We’ve decided that the fireman will be teaching her in late spring, which will trigger a natural timeline. She’ll start, she’ll practice, she’ll practice some more…and eventually she will test. At some point after that, she’ll get a car, which will accompany responsibilities and requirements. (No free rides in the Teamann household!)
There are SO many steps that we’re taking in order to ease her into this stage of her teenage life. The conversations are a constant, from pop quizzes to opportunities to have “Did you just see that?” conversations. It would be irrational to think that just talking about driving with her would mean she could immediately handle being out on the open road.
As an advocate for technology & for social media, I struggle when I see an “anti” approach by people in leadership positions. Someone posted a parent engagement idea last night in a group on Facebook that spoke to preparing families of middle school students to what “lies ahead” when it comes to social media. It involved a detective and a cyber forensics specialist that came in and showed all the different apps kids use, the dangers of them, the laws surrounding cyber harassment, and then gave them resources for how to monitor their children’s phone use. It was followed by comments centered around blocking, locking, and can I get the hand out’s that just made my heart so sad.
When I tried to rationalize why I immediately cringed, I thought back to the way that we teach our teenagers to drive. How along with the inherent dangers that are shared, or what the potential consequences of their actions could be…we also do a pretty good job of TEACHING them how to be safe. Why rules matter and are relevant. Why we stop at a stop sign even if no one else is there. How to be careful. How to yield, how to handle the fast lane. There are rules that are taught, that are practiced. Before we ever allow them to go out on their own, we have a pretty good idea of how they are doing with the responsibility we’re about to bestow upon them. We’ve been along for the ride up until then and do so even after they have that highly coveted license.

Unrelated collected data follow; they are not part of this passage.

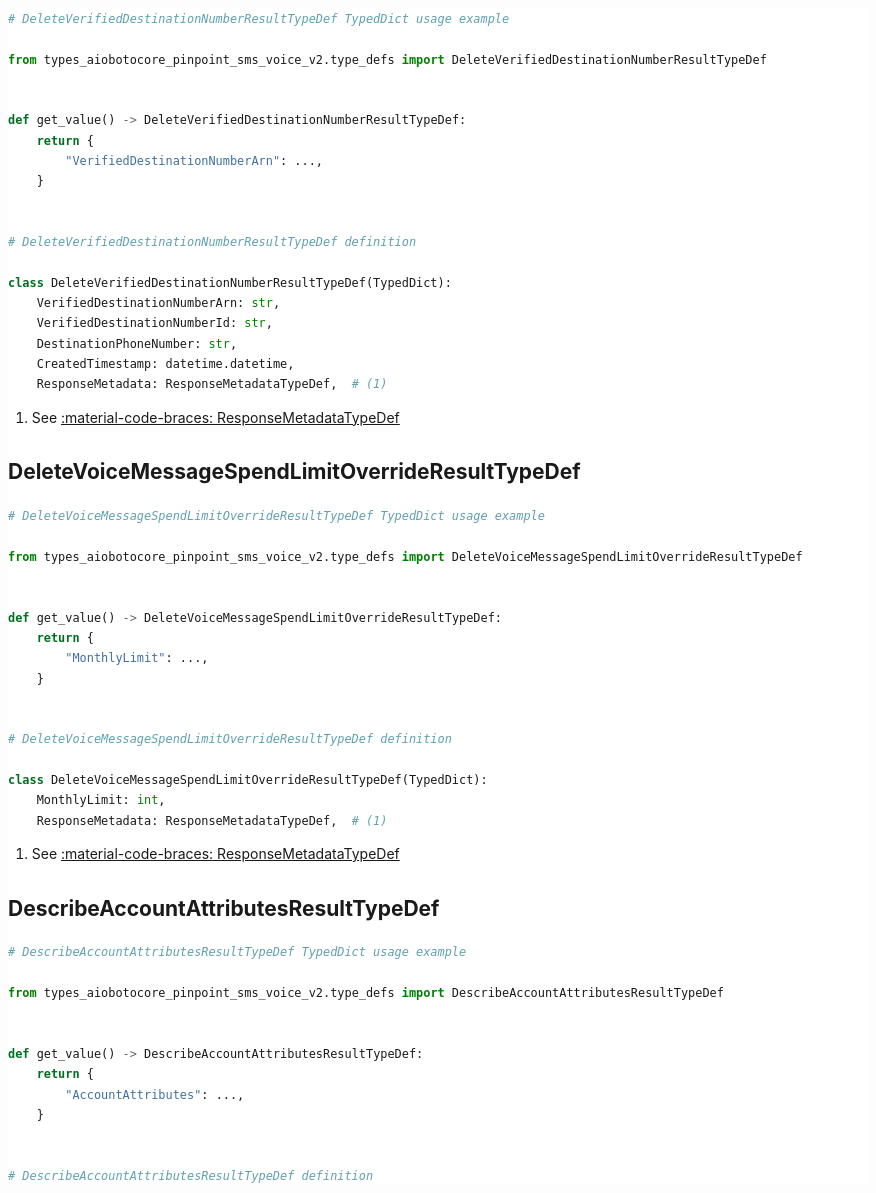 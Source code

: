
 ```python
# DeleteVerifiedDestinationNumberResultTypeDef TypedDict usage example

from types_aiobotocore_pinpoint_sms_voice_v2.type_defs import DeleteVerifiedDestinationNumberResultTypeDef


def get_value() -> DeleteVerifiedDestinationNumberResultTypeDef:
    return {
        "VerifiedDestinationNumberArn": ...,
    }


# DeleteVerifiedDestinationNumberResultTypeDef definition

class DeleteVerifiedDestinationNumberResultTypeDef(TypedDict):
    VerifiedDestinationNumberArn: str,
    VerifiedDestinationNumberId: str,
    DestinationPhoneNumber: str,
    CreatedTimestamp: datetime.datetime,
    ResponseMetadata: ResponseMetadataTypeDef,  # (1)
```

1. See [:material-code-braces: ResponseMetadataTypeDef](./type_defs.md#responsemetadatatypedef)

## DeleteVoiceMessageSpendLimitOverrideResultTypeDef

```python
# DeleteVoiceMessageSpendLimitOverrideResultTypeDef TypedDict usage example

from types_aiobotocore_pinpoint_sms_voice_v2.type_defs import DeleteVoiceMessageSpendLimitOverrideResultTypeDef


def get_value() -> DeleteVoiceMessageSpendLimitOverrideResultTypeDef:
    return {
        "MonthlyLimit": ...,
    }


# DeleteVoiceMessageSpendLimitOverrideResultTypeDef definition

class DeleteVoiceMessageSpendLimitOverrideResultTypeDef(TypedDict):
    MonthlyLimit: int,
    ResponseMetadata: ResponseMetadataTypeDef,  # (1)
```

1. See [:material-code-braces: ResponseMetadataTypeDef](./type_defs.md#responsemetadatatypedef)

## DescribeAccountAttributesResultTypeDef

```python
# DescribeAccountAttributesResultTypeDef TypedDict usage example

from types_aiobotocore_pinpoint_sms_voice_v2.type_defs import DescribeAccountAttributesResultTypeDef


def get_value() -> DescribeAccountAttributesResultTypeDef:
    return {
        "AccountAttributes": ...,
    }


# DescribeAccountAttributesResultTypeDef definition
```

We don’t just NOT allow them to drive.
There’s more to driving than just all the things that can wrong.
There’s more to sharing with students and families about technology/social media than just all the things that can go wrong.
Allowing someone to drive without the supports and balances that we provide is dangerous.
It’s a responsibility as a mom and as an administrator, I don’t take lightly.
How can you engage and educate, rather than engage and scare?